So - are you building a wooden sailboat ?


----------



## eastwind (Jun 18, 2016)

Thanks for all that excellent info. My main use will be ripping down sheets of 4x8 plywood and masonite. I don't have a table saw, don't have room for a table saw, and am afraid of table saws. I'm looking at a track saw as a much safer and easier to use alternative for dealing with the sheet material. I'll build a 4'x8' work table to make the rip job easy for me to do solo. (I'll build it with removable legs for on-end storage). 

I will probably also press the saw into service in place of a chop/miter saw, which I don't have either. If I have any money left, I might buy a miter saw for cross cuts.

I established early on that I didn't want a cordless model. I've never been happy with battery tools. The first set of reviews I looked at only reviewed a cordless Dewalt, so that's why it got eliminated early. I'll have to go back and check if their older corded model is still available - I have it in my head that the review said they went cordless-only and that's why I wrote them off. I don't have any working cordless batteries anymore.

The Bosch has a key advantage when it comes to the track. First, once you put two of them together, it's enough longer than 8' that you have room for the saw on the track before and after the material, unlike the other models, which don't give you enough track for a landing zone.
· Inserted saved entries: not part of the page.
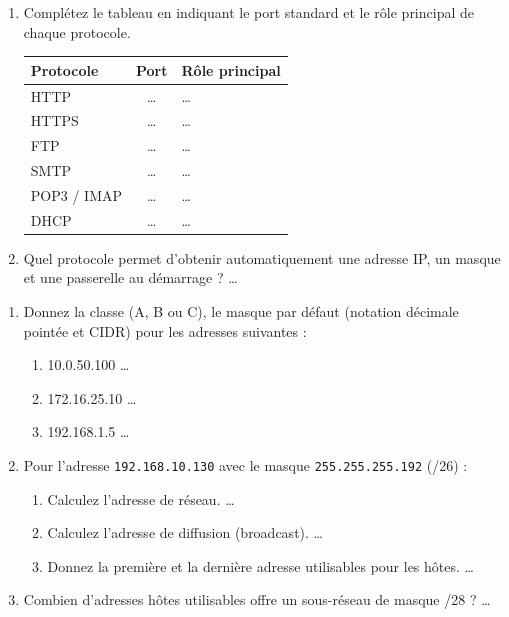 \documentclass[11pt]{article}
\begin{document}
\begin{exercice}
\begin{enumerate}
    \item Complétez le tableau en indiquant le port standard et le rôle principal de chaque protocole.
    \begin{tabular}{|l|c|l|}
    \hline
    \textbf{Protocole} & \textbf{Port} & \textbf{Rôle principal} \\
    \hline
    HTTP & \ldots & \ldots \\
    \hline
    HTTPS & \ldots & \ldots \\
    \hline
    FTP & \ldots & \ldots \\
    \hline
    SMTP & \ldots & \ldots \\
    \hline
    POP3 / IMAP & \ldots & \ldots \\
    \hline
    DHCP & \ldots & \ldots \\
    \hline
    \end{tabular}
    \item Quel protocole permet d'obtenir automatiquement une adresse IP, un masque et une passerelle au démarrage ? \ldots
\end{enumerate}
\end{exercice}

\begin{exercice}
\begin{enumerate}
    \item Donnez la classe (A, B ou C), le masque par défaut (notation décimale pointée et CIDR) pour les adresses suivantes :
    \begin{enumerate}
        \item 10.0.50.100 \ldots
        \item 172.16.25.10 \ldots
        \item 192.168.1.5 \ldots
    \end{enumerate}
    \item Pour l'adresse \texttt{192.168.10.130} avec le masque \texttt{255.255.255.192} (/26) :
    \begin{enumerate}
        \item Calculez l'adresse de réseau. \ldots
        \item Calculez l'adresse de diffusion (broadcast). \ldots
        \item Donnez la première et la dernière adresse utilisables pour les hôtes. \ldots
    \end{enumerate}
    \item Combien d'adresses hôtes utilisables offre un sous-réseau de masque /28 ? \ldots
\end{enumerate}
\end{exercice}
\end{document}
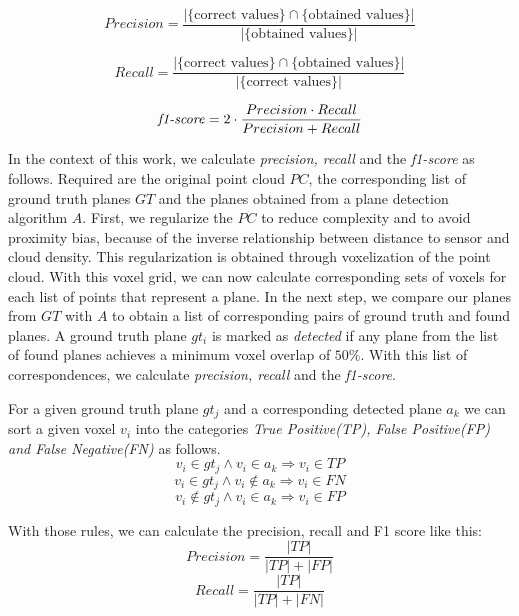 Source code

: \documentclass[main.tex]{subfiles}
\begin{document}
\begin{equation}
    Precision = \frac{|\{\text{correct values}\} \cap \{\text{obtained values}\}|}{|\{\text{obtained values}\}|}
    \label{eq:prec}
\end{equation}

\begin{equation}
    Recall = \frac{|\{\text{correct values}\} \cap \{\text{obtained values}\}|}{|\{\text{correct values}\}|}
    \label{eq:rec}
\end{equation}

\begin{equation}
    \text{\textit{f1-score}} = 2 \cdot\frac{Precision\cdot Recall}{Precision + Recall}
    \label{eq:f1}
\end{equation}



In the context of this work, we calculate \textit{precision, recall} and the \textit{f1-score} as follows.
Required are the original point cloud $PC$, the corresponding list of ground truth planes $GT$ and the planes obtained from a plane detection algorithm $A$.
First, we regularize the $PC$ to reduce complexity and to avoid proximity bias, because of the inverse relationship
between distance to sensor and cloud density. This regularization is obtained through voxelization of the point cloud.
With this voxel grid, we can now calculate corresponding sets of voxels for each list of points that represent a plane.
In the next step, we compare our planes from $GT$ with $A$ to obtain a list of corresponding pairs of ground truth and found planes.
A ground truth plane $gt_i$ is marked as \textit{detected} if any plane from the list of found planes achieves a minimum voxel overlap of $50\%$.
With this list of correspondences, we calculate \textit{precision, recall} and the \textit{f1-score}.

For a given ground truth plane $gt_j$ and a corresponding detected plane $a_k$ we can sort a given voxel $v_i$ into the categories
\textit{True Positive(TP), False Positive(FP) and False Negative(FN)} as follows.
$$v_i \in gt_j \land v_i \in a_k \Rightarrow v_{i} \in TP$$
$$v_i \in gt_j \land v_i \notin a_k \Rightarrow v_{i} \in FN$$
$$v_i \notin gt_j \land v_i \in a_k \Rightarrow v_{i} \in FP$$

With those rules, we can calculate the precision, recall and F1 score like this:
$$Precision = \frac{|TP|}{|TP|+|FP|}$$
$$Recall = \frac{|TP|}{|TP|+|FN|}$$
\end{document}
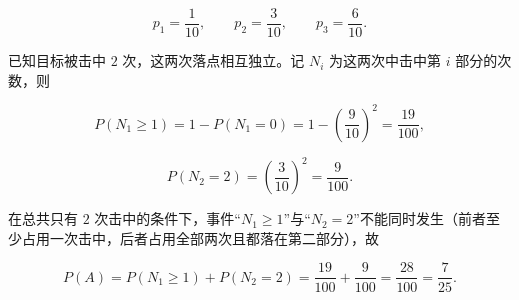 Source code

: \begin{answer}
\nopagebreak[4]
\[p_1=\frac1{10},\qquad p_2=\frac3{10},\qquad p_3=\frac6{10}.\]

已知目标被击中 $2$ 次，这两次落点相互独立。记 $N_i$ 为这两次中击中第 $i$ 部分的次数，则

\nopagebreak[4]
\[P(N_1\geqslant1)=1-P(N_1=0)
=1-\left(\frac9{10}\right)^2
=\frac{19}{100},\]

\nopagebreak[4]
\[P(N_2=2)=\left(\frac3{10}\right)^2=\frac9{100}.\]

在总共只有 $2$ 次击中的条件下，事件“$N_1\geqslant1$”与“$N_2=2$”不能同时发生（前者至少占用一次击中，后者占用全部两次且都落在第二部分），故

\nopagebreak[4]
\[P(A)=P(N_1\geqslant1)+P(N_2=2)
=\frac{19}{100}+\frac9{100}
=\frac{28}{100}
=\frac7{25}.\]


\end{answer}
The other advantage is the way it locks two pieces together so that it's a guaranteed straight result - a superior design to the other vendors tracks.

Main advantage of the kreg is it's cheaper while having almost all the fancy features. The makita is also cheaper, but I don't like it as well. Don't want to pay for a festools. There are a few super-cheap brands I don't trust at all. There's a mafell that's too expensive - and the bosch is actually made by mafell and is identical minus a few features I don't need. No Milwaukee yet.

But in the end I have to start with the list of ones I can get and pick from there...

As far as what they're called in spanish: sometimes they are just called Sierra Circular. Sometimes they are Sierra de inmersión, or Sierra circular de corte de inmersión, or sierra de pista. The tracks are sometimes called riel guía. 

"Sierra circular de inmersión con rieles guía" is probably going to be clear, I hope.


----------



## MangoTango (Feb 8, 2020)

Is the seaweed THAT bad this year ?


----------



## eastwind (Jun 18, 2016)

Lol, not for the seaweed.

Amazon.com has the Kreg saw (just the saw, no rail kit) for $299, only shipping to the US, but for free. Amazon.mx has just the saw for 8407 pesos, free delivery. Mercado libre has it for 15,147, free delivery. Ugh.

I couldn't find any track saws on your online tools store, but I haven't tried writing them to ask yet.

I'm planning on driving to Laredo next month to get my stored stuff, I might just buy it from Home Depot Laredo and try to bring it over the border myself (paying the duty). If I start off with Hey, I've got this saw I just bought that I need to pay duty on, they might decide to pay less attention to my other stuff. You think?

I can buy the Bosch using 'store pickup' at the Laredo Home Depot.


----------



## MangoTango (Feb 8, 2020)

No - regarding the seaweed I was implying you should spend your time on the beach and let some hard-working cheap Mexican labor do your demo work.

I would still contact that ferreteria I suggested. They are in Mexico City/Puebla and they probably speak English. You can probably find anything on earth in Mexico City. Also, I often find that if I have my mind set on a particular solution and I explain what I am looking for to a knowledgeable person they very often come up with a better/alternative solution.

Good luck.


----------